Material for the task section start

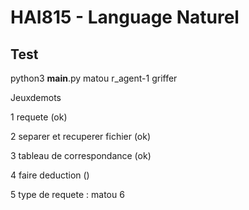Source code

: # HAI815 - Language Naturel

## Test 

python3 __main__.py matou r_agent-1 griffer 


Jeuxdemots

1 requete (ok)
    
2 separer et recuperer fichier (ok)
    
3 tableau de correspondance (ok)
    
4 faire deduction ()
    
5 type de requete : matou 6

Material for the task section end

§ Exercise:
Lines in the listing that include the word "requete": how many are there? Give the number alone.

§ Solution to the exercise:
2